I keep thinking of the Lutheran church during the Third Reich and the costs to Dietrich Bonhoeffer and the Confessing Church for drawing a line in the sand at the Cross, refusing to be co-opted by power and the corruption power brings.
It’s hard to understand how Jesus’ prayer for unity in John 17 could ever be fulfilled this side of the new heaven and new Earth. But perhaps that’s the point of the new heaven and new Earth: It is precisely because Jesus’ prayer can’t be fulfilled here and now that we long for it so expectantly and that the Earth groans so much inwardly for the day when lion and lamb lie down together and are led by a child.
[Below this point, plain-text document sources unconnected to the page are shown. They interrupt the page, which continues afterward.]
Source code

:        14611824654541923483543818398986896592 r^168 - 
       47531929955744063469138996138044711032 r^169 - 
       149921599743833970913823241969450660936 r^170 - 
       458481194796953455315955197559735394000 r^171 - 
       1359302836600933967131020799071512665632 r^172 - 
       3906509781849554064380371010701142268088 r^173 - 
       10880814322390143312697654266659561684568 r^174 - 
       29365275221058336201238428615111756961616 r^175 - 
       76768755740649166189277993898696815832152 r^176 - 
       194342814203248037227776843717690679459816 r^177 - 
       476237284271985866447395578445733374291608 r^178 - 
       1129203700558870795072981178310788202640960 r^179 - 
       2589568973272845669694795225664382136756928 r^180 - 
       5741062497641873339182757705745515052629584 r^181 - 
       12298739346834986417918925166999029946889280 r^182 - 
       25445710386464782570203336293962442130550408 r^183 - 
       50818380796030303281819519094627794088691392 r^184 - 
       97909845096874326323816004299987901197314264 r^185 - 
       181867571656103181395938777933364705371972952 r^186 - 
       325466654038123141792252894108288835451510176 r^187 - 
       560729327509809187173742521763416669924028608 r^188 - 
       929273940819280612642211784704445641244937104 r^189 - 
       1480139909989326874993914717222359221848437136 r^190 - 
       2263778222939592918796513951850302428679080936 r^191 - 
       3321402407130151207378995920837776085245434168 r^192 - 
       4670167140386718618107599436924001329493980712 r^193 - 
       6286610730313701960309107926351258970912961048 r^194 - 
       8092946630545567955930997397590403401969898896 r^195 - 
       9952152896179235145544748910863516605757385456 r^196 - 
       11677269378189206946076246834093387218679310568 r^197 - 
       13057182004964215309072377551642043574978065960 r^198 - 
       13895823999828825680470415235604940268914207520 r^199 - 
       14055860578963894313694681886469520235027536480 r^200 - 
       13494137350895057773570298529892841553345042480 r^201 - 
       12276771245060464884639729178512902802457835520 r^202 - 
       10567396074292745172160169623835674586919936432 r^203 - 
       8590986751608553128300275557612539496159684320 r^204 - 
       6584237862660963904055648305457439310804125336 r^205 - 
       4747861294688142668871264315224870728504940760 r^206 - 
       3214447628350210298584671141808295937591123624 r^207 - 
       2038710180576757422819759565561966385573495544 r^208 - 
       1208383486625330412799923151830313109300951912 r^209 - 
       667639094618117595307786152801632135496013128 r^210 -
It seems, however, that while Jesus aspires to our unity in that prayer before his crucifixion, he of all people understood the division and the sword that his coming had brought and would continue to bring — not a sword for him or his followers to bear but the swords that would fly because of the clarifying truth of the gospel.
In Matthew 10, Jesus’ warning of the gospel’s tendency to divide and clarify couldn’t be more clear: “I have not come to bring peace, but a sword. For I have come to set a man against his father, and a daughter against her mother, a daughter-in-law against her mother-in-law; and one’s foes will be members of one’s own household.”
Jesus is the divider-in-chief. The gospel he brings is so radical, so demanding, so countercultural that those who take it seriously are going to feel uncomfortable among those who do not. Today, it is likely that families, friendships and congregations in the United States have not been more divided since the Civil War.
We should not be surprised that swords are drawn in Jesus’ name, nor that the church is dividing and being dismantled right in front of our eyes. But this is good news, because a church in which no one had eyes to see what is going on and to name it for what it is would be a church unlikely to be around for our children’s children — who, by the way, I keep thinking about this week: What do I want Ezra, our little grandson, to know that Pappy said in response to the state of the church these days?
When I think of it in those terms, I care less about the immediate responses to what I’m writing. Because I’m writing for those to follow. Those who are going to need even more of the moral clarity we desperately need today. Those who may be as likely to be persecuted by the church as by the world someday.
Even amid Jesus’ dark warning in Matthew 10, his eyes are on the chil-dren as the chapter ends: “Whoever gives even a cup of cold water to one of these little ones in the name of a disciple — truly I tell you, none of these will lose their reward.”
A cup of cold water for a little one in need? Or a sword and flag to protect my power and privilege?
We can’t nuance this one, friends. We are with Jesus, or we are not.